In an effort be more present and less distracted both in my professional and personal lives, I have been cutting back on my social media usage. I’m a rebellious person even when I make the rules, so anytime I’m dealing with addictions I know in order to be successful I have to strike the balance between self indulgence and self denial. For Facebook, that means taking the app off my phone and forcing myself to use my laptop or the web browser on my phone which isn’t as polished or easy to navigate.
Social media is the latest in a series of comforts I’ve sought throughout my life to escape reality and medicate my depression and anxiety. Like many people who deal with mental health issues, I have an addictive personality. In the past I’ve used food, alcohol, cigarettes, recreational drugs, video games, exercise, sex, relationships, my career, my phone and even religion to self medicate. I am confident I will continue to find new ways in the future. I suppose what distinguishes me from “an addict” is that I do not have to stop using completely to gain control.
As a former dieter I grew up hearing “everything in moderation” in regards to food, but the older I get the more I see how this motto applies to life in general. Too much of anything is, well, too much! We all know balance is what we should seek. So why do so many people have such a problem with moderation?
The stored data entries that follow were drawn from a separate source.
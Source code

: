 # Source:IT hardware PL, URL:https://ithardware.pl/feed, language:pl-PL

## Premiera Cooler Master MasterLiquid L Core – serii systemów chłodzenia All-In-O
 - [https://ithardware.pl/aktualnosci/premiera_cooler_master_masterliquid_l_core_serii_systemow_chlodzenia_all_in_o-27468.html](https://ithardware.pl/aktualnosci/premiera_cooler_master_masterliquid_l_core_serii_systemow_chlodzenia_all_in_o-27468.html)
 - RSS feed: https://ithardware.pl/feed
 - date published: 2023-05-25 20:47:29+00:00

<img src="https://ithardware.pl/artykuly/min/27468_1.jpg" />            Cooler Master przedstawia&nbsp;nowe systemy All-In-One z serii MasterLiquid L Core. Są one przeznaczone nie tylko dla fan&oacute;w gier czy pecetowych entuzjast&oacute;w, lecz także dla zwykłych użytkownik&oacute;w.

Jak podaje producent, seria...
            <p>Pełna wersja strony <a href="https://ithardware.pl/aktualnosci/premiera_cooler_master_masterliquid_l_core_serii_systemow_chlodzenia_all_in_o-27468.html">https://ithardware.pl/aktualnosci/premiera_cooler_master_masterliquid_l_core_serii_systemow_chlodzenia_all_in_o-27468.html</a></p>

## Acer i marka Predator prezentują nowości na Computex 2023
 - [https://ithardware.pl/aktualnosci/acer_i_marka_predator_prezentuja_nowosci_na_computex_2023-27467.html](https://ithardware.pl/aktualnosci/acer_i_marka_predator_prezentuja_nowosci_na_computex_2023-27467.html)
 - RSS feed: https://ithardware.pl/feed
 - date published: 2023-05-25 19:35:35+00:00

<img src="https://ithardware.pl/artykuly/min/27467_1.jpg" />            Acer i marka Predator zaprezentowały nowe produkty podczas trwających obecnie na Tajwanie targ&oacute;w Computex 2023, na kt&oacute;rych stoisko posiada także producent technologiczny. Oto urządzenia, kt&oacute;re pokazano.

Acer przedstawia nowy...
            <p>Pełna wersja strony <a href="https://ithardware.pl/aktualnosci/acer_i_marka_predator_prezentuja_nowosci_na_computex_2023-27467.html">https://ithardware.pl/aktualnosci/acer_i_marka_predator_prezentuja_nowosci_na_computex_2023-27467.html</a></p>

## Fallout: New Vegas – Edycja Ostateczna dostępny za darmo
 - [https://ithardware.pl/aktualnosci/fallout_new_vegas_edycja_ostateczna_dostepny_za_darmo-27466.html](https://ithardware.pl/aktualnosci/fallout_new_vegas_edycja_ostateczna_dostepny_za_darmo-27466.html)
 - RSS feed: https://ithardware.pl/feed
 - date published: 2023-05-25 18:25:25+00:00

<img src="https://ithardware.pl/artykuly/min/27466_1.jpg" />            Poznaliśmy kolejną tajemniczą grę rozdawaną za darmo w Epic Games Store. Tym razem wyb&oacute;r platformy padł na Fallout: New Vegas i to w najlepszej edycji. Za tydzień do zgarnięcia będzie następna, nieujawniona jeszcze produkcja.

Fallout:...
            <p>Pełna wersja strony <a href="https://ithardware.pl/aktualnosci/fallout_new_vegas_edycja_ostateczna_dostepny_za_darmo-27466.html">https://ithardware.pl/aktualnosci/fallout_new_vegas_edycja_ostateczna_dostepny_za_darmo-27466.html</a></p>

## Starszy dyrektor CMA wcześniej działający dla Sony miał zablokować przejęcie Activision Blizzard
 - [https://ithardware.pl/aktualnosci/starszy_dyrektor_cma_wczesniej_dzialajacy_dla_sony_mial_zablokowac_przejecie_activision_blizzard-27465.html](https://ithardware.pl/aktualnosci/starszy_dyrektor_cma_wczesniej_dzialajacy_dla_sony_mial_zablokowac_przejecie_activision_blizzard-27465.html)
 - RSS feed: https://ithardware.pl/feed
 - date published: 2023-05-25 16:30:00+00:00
My take? We’re anxious as hell, and technology has only made that worse. Through our phones we are CONSTANTLY inundated with notifications and headlines about terrifying and tragic events in our country, world, and climate. I care deeply about feminism and issues of social justice, but for my mental health I’ve had to limit my news consumption. The only thing that works to get me back to my present reality is mindfulness. I use my senses to notice what I see, hear, feel, smell and taste. I calm the tornado of thoughts by putting my full attention on my breath and body. And then I ask myself what I *really* need in that moment: sleep, food, water, or maybe to be alone or connect with a friend and then do my best to give myself what I need. It gives me something to do when I feel helpless or hopeless and never fails to make me feel better. Try it!
A couple of days after I deleted the FB app, I put it back on my phone. Two hours later I deleted it again. I told you I’m a rule breaker. Maybe “work in progress” is a more compassionate term.